TRY IT:
The entries below need to be transcribed verbatim.

Records drawn from a dataset:
*** Block opens ***

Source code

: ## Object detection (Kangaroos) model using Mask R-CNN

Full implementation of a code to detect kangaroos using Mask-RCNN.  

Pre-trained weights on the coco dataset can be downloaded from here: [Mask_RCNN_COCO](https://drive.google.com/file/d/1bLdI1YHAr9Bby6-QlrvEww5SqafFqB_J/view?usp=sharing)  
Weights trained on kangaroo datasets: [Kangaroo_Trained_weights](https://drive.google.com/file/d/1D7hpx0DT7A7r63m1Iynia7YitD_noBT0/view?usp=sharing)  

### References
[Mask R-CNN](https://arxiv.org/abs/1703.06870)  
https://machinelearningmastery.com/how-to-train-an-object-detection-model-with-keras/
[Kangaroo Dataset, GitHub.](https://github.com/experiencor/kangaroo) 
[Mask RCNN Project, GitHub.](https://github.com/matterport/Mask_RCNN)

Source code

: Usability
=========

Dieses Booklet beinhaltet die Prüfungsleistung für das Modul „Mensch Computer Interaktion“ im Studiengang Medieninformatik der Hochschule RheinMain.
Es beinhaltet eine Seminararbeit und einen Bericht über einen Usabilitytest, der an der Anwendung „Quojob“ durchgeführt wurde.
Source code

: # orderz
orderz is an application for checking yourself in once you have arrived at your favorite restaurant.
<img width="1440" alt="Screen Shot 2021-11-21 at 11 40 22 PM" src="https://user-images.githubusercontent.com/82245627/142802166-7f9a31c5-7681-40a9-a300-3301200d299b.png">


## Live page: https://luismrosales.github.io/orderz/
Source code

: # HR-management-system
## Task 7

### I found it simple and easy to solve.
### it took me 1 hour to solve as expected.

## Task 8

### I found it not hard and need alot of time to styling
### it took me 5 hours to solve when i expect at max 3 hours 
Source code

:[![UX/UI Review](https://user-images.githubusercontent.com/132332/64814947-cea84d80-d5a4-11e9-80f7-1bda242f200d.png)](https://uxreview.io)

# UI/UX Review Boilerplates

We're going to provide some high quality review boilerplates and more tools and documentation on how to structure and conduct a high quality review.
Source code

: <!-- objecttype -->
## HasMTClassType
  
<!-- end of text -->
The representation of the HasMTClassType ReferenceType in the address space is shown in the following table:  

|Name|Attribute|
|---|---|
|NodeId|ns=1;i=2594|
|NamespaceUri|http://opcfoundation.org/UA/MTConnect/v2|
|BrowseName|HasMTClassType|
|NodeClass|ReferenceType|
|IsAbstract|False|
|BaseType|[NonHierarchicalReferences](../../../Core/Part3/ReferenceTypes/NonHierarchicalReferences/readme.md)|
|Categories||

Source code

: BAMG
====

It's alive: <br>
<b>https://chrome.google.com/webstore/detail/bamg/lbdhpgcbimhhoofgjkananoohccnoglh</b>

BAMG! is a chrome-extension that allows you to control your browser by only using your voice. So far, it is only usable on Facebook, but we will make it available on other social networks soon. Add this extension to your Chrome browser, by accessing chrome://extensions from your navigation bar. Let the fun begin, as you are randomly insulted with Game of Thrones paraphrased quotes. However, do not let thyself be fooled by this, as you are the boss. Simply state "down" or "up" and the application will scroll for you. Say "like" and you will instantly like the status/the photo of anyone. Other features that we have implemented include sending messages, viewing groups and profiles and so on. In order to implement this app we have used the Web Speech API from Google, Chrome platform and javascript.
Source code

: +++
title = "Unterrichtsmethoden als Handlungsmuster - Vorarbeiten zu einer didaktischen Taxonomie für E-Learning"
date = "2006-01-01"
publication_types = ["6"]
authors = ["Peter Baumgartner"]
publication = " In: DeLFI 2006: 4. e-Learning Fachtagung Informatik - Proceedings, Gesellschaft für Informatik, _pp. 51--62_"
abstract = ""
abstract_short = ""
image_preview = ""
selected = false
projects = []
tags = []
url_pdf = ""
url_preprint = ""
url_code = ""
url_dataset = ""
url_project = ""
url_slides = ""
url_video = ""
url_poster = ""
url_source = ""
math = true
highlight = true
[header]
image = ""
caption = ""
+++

*** Block closes ***

ANSWER TO THIS TASK:
Source code

: ## Object detection (Kangaroos) model using Mask R-CNN

Full implementation of a code to detect kangaroos using Mask-RCNN.  

Pre-trained weights on the coco dataset can be downloaded from here: [Mask_RCNN_COCO](https://drive.google.com/file/d/1bLdI1YHAr9Bby6-QlrvEww5SqafFqB_J/view?usp=sharing)  
Weights trained on kangaroo datasets: [Kangaroo_Trained_weights](https://drive.google.com/file/d/1D7hpx0DT7A7r63m1Iynia7YitD_noBT0/view?usp=sharing)  

### References
[Mask R-CNN](https://arxiv.org/abs/1703.06870)  
https://machinelearningmastery.com/how-to-train-an-object-detection-model-with-keras/
[Kangaroo Dataset, GitHub.](https://github.com/experiencor/kangaroo) 
[Mask RCNN Project, GitHub.](https://github.com/matterport/Mask_RCNN)

Source code

: Usability
=========

Dieses Booklet beinhaltet die Prüfungsleistung für das Modul „Mensch Computer Interaktion“ im Studiengang Medieninformatik der Hochschule RheinMain.
Es beinhaltet eine Seminararbeit und einen Bericht über einen Usabilitytest, der an der Anwendung „Quojob“ durchgeführt wurde.
Source code

: # orderz
orderz is an application for checking yourself in once you have arrived at your favorite restaurant.
<img width="1440" alt="Screen Shot 2021-11-21 at 11 40 22 PM" src="https://user-images.githubusercontent.com/82245627/142802166-7f9a31c5-7681-40a9-a300-3301200d299b.png">


## Live page: https://luismrosales.github.io/orderz/
Source code

: # HR-management-system
## Task 7

### I found it simple and easy to solve.
### it took me 1 hour to solve as expected.

## Task 8

### I found it not hard and need alot of time to styling
### it took me 5 hours to solve when i expect at max 3 hours 
Source code

:[![UX/UI Review](https://user-images.githubusercontent.com/132332/64814947-cea84d80-d5a4-11e9-80f7-1bda242f200d.png)](https://uxreview.io)

# UI/UX Review Boilerplates

We're going to provide some high quality review boilerplates and more tools and documentation on how to structure and conduct a high quality review.
Source code

: <!-- objecttype -->
## HasMTClassType
  
<!-- end of text -->
The representation of the HasMTClassType ReferenceType in the address space is shown in the following table:  

|Name|Attribute|
|---|---|
|NodeId|ns=1;i=2594|
|NamespaceUri|http://opcfoundation.org/UA/MTConnect/v2|
|BrowseName|HasMTClassType|
|NodeClass|ReferenceType|
|IsAbstract|False|
|BaseType|[NonHierarchicalReferences](../../../Core/Part3/ReferenceTypes/NonHierarchicalReferences/readme.md)|
|Categories||

Source code

: BAMG
====

It's alive: <br>
<b>https://chrome.google.com/webstore/detail/bamg/lbdhpgcbimhhoofgjkananoohccnoglh</b>

BAMG! is a chrome-extension that allows you to control your browser by only using your voice. So far, it is only usable on Facebook, but we will make it available on other social networks soon. Add this extension to your Chrome browser, by accessing chrome://extensions from your navigation bar. Let the fun begin, as you are randomly insulted with Game of Thrones paraphrased quotes. However, do not let thyself be fooled by this, as you are the boss. Simply state "down" or "up" and the application will scroll for you. Say "like" and you will instantly like the status/the photo of anyone. Other features that we have implemented include sending messages, viewing groups and profiles and so on. In order to implement this app we have used the Web Speech API from Google, Chrome platform and javascript.
Source code

: +++
title = "Unterrichtsmethoden als Handlungsmuster - Vorarbeiten zu einer didaktischen Taxonomie für E-Learning"
date = "2006-01-01"
publication_types = ["6"]
authors = ["Peter Baumgartner"]
publication = " In: DeLFI 2006: 4. e-Learning Fachtagung Informatik - Proceedings, Gesellschaft für Informatik, _pp. 51--62_"
abstract = ""
abstract_short = ""
image_preview = ""
selected = false
projects = []
tags = []
url_pdf = ""
url_preprint = ""
url_code = ""
url_dataset = ""
url_project = ""
url_slides = ""
url_video = ""
url_poster = ""
url_source = ""
math = true
highlight = true
[header]
image = ""
caption = ""
+++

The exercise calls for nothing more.